- **Data records**:
.....

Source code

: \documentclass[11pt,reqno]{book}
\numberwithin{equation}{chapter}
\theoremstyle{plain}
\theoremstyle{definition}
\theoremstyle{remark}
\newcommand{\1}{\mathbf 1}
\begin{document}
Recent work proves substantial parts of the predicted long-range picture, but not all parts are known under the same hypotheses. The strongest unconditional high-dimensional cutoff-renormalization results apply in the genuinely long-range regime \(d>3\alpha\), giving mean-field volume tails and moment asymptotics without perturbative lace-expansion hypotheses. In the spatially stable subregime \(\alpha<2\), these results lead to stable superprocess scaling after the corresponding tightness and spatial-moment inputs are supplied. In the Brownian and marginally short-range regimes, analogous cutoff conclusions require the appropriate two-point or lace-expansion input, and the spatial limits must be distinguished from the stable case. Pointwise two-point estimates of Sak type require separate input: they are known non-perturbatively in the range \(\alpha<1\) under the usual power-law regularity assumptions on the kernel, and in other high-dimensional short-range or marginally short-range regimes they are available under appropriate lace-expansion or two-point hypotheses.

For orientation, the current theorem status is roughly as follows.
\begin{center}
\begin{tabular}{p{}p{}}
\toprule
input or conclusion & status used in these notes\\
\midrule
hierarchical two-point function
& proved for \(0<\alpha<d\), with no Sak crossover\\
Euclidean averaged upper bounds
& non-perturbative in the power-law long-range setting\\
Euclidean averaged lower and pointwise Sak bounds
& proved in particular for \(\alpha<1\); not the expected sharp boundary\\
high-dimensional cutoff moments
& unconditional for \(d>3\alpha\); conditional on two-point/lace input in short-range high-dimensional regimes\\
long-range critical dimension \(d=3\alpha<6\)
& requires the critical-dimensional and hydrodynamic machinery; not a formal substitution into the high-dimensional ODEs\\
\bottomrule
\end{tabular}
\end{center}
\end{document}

.....

- **The task**:
Your reply should contain every entry, repeated exactly.

- **Answer space**:
Source code

: \documentclass[11pt,reqno]{book}
\numberwithin{equation}{chapter}
\theoremstyle{plain}
\theoremstyle{definition}
\theoremstyle{remark}
\newcommand{\1}{\mathbf 1}
\begin{document}
Recent work proves substantial parts of the predicted long-range picture, but not all parts are known under the same hypotheses. The strongest unconditional high-dimensional cutoff-renormalization results apply in the genuinely long-range regime \(d>3\alpha\), giving mean-field volume tails and moment asymptotics without perturbative lace-expansion hypotheses. In the spatially stable subregime \(\alpha<2\), these results lead to stable superprocess scaling after the corresponding tightness and spatial-moment inputs are supplied. In the Brownian and marginally short-range regimes, analogous cutoff conclusions require the appropriate two-point or lace-expansion input, and the spatial limits must be distinguished from the stable case. Pointwise two-point estimates of Sak type require separate input: they are known non-perturbatively in the range \(\alpha<1\) under the usual power-law regularity assumptions on the kernel, and in other high-dimensional short-range or marginally short-range regimes they are available under appropriate lace-expansion or two-point hypotheses.

For orientation, the current theorem status is roughly as follows.
\begin{center}
\begin{tabular}{p{}p{}}
\toprule
input or conclusion & status used in these notes\\
\midrule
hierarchical two-point function
& proved for \(0<\alpha<d\), with no Sak crossover\\
Euclidean averaged upper bounds
& non-perturbative in the power-law long-range setting\\
Euclidean averaged lower and pointwise Sak bounds
& proved in particular for \(\alpha<1\); not the expected sharp boundary\\
high-dimensional cutoff moments
& unconditional for \(d>3\alpha\); conditional on two-point/lace input in short-range high-dimensional regimes\\
long-range critical dimension \(d=3\alpha<6\)
& requires the critical-dimensional and hydrodynamic machinery; not a formal substitution into the high-dimensional ODEs\\
\bottomrule
\end{tabular}
\end{center}
\end{document}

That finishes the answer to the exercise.